ESCRS - PO651 - Clinical Profile And Outcome Of Combined Pars Plana Vitrectomy And Penetrating Keratoplasty Using A Temporary Keratoprosthesis.

Clinical Profile And Outcome Of Combined Pars Plana Vitrectomy And Penetrating Keratoplasty Using A Temporary Keratoprosthesis.

Published 2024 - 42nd Congress of the ESCRS

Reference: PO651 | Type: Poster | DOI: 10.82333/8ptn-my10

Authors: Hussam Mohammed Al-Razqan* 1 , Halah Bin Helayel 1 , Rafah Fairaq 1 , mohammed almutlak 1

1King Khaled Eye Specialist Hospital ,Riyadh,Saudi Arabia

Purpose

visualization of the posterior segment pathologies during vitreoretinal surgeries is crucial in providing a more efficient and safer surgical outcome.
We aim to evaluate the clinical profile, complications, anatomic and visual outcomes of eyes that underwent combined pars plana vitrectomy (PPV) and penetrating keratoplasty (PK) in one session using a temporary keratoprosthesis (TKpro).

Setting

one armed retrospective cohort case series 

Methods

This was a retrospective review of the medical records at King Khaled Eye Specialist Hospital from June 2014 to December 2022 of all patients who underwent PPV and corneal transplantation in a single surgical occasion using TKpro.
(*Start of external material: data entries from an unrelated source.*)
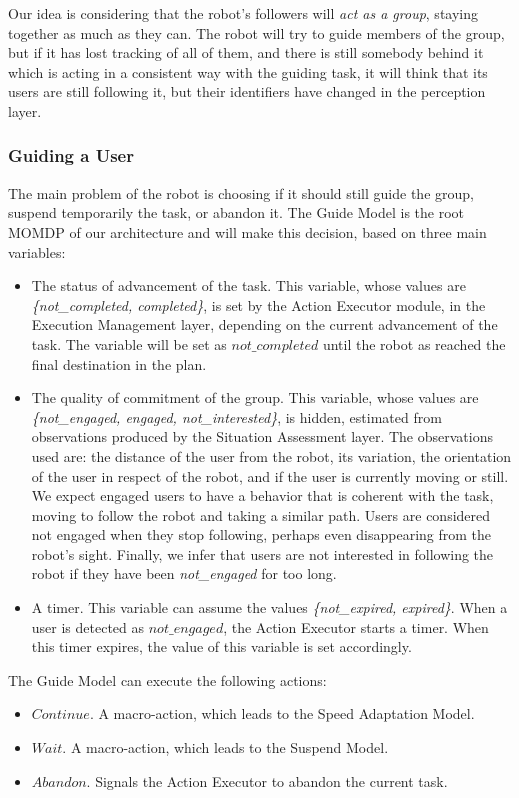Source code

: Our idea is considering that the robot's followers will \textit{act as a group}, staying together as much as they can. The robot will try to guide members of the group, but if it has lost tracking of all of them, and there is still somebody behind it which is acting in a consistent way with the guiding task, it will think that its users are still following it, but their identifiers have changed in the perception layer.


\subsubsection{Guiding a User}
The main problem of the robot is choosing if it should still guide the group, suspend temporarily the task, or abandon it. The Guide Model is the root MOMDP of our architecture and will make this decision, based on three main variables: 
\begin{itemize}
\item The status of advancement of the task. This variable, whose values are \textit{\{not\_completed, completed\}}, is set by the Action Executor module, in the Execution Management layer, depending on the current advancement of the task. The variable will be set as $not\_completed$ until the robot as reached the final destination in the plan. 
\item The quality of commitment of the group. This variable, whose values are \textit{\{not\_engaged, engaged, not\_interested\}}, is hidden, estimated from observations produced by the Situation Assessment layer. The observations used are: the distance of the user from the robot, its variation, the orientation of the user in respect of the  robot, and if the user is currently moving or still. We expect engaged users to have a behavior that is coherent with the task, moving to follow the robot and taking a similar path. Users are considered not engaged when they stop following, perhaps even disappearing from the robot's sight. Finally, we infer that users are not interested in following the robot if they have been \textit{not\_engaged}  for too long.
\item A timer. This variable can assume the values \textit{\{not\_expired, expired\}}. When a user is detected as $not\_engaged$, the Action Executor starts a timer. When this timer expires, the value of this variable is set accordingly.
\end{itemize}

The Guide Model can execute the following actions:
\begin{itemize}
\item $Continue$. A macro-action, which leads to the Speed Adaptation Model.
\item $Wait$. A macro-action, which leads to the Suspend Model.
\item $Abandon$. Signals the Action Executor to abandon the current task.
\end{itemize}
We were interested to look at and analyze the following demographics, ocular history, preoperative assessment, concurrent surgical procedures performed, preoperative and postoperative visual acuities, complications, and final anatomic outcomes. Patients with a minimum follow-up of 3 months were included.

Results

A total of 44 eyes of 44 patients enrolled in this study. The mean follow-up period was 52.01±42.26 months (range: 1.31-148.83). The primary indications for PK were as follows: 14 cases traumatic corneal scar (31.8%), 11 cases failed previous PK (25%), 8 cases corneal edema (18.2%), 4 cases corneal scar (9.1%). While the primary indication for PPV was mainly retinal detachment (RD) without proliferative vitreoretinopathy (PVR) in 20 cases (45.5%) and RD with PVR in 10 cases (22.7%). Corneal graft failure occurred in 25 transplants (56.8%) during the follow-up. The retina remained attached until the last follow up in 35 (79.6%) eyes.

Conclusions

Poor visual prognosis despite high rate of reattached retina credited to the prior tissue damage or underlying ocular comorbidities. A careful patient selection and enhance patient counseling about the long-term potential for this type of surgery is important to avoid unwanted complication.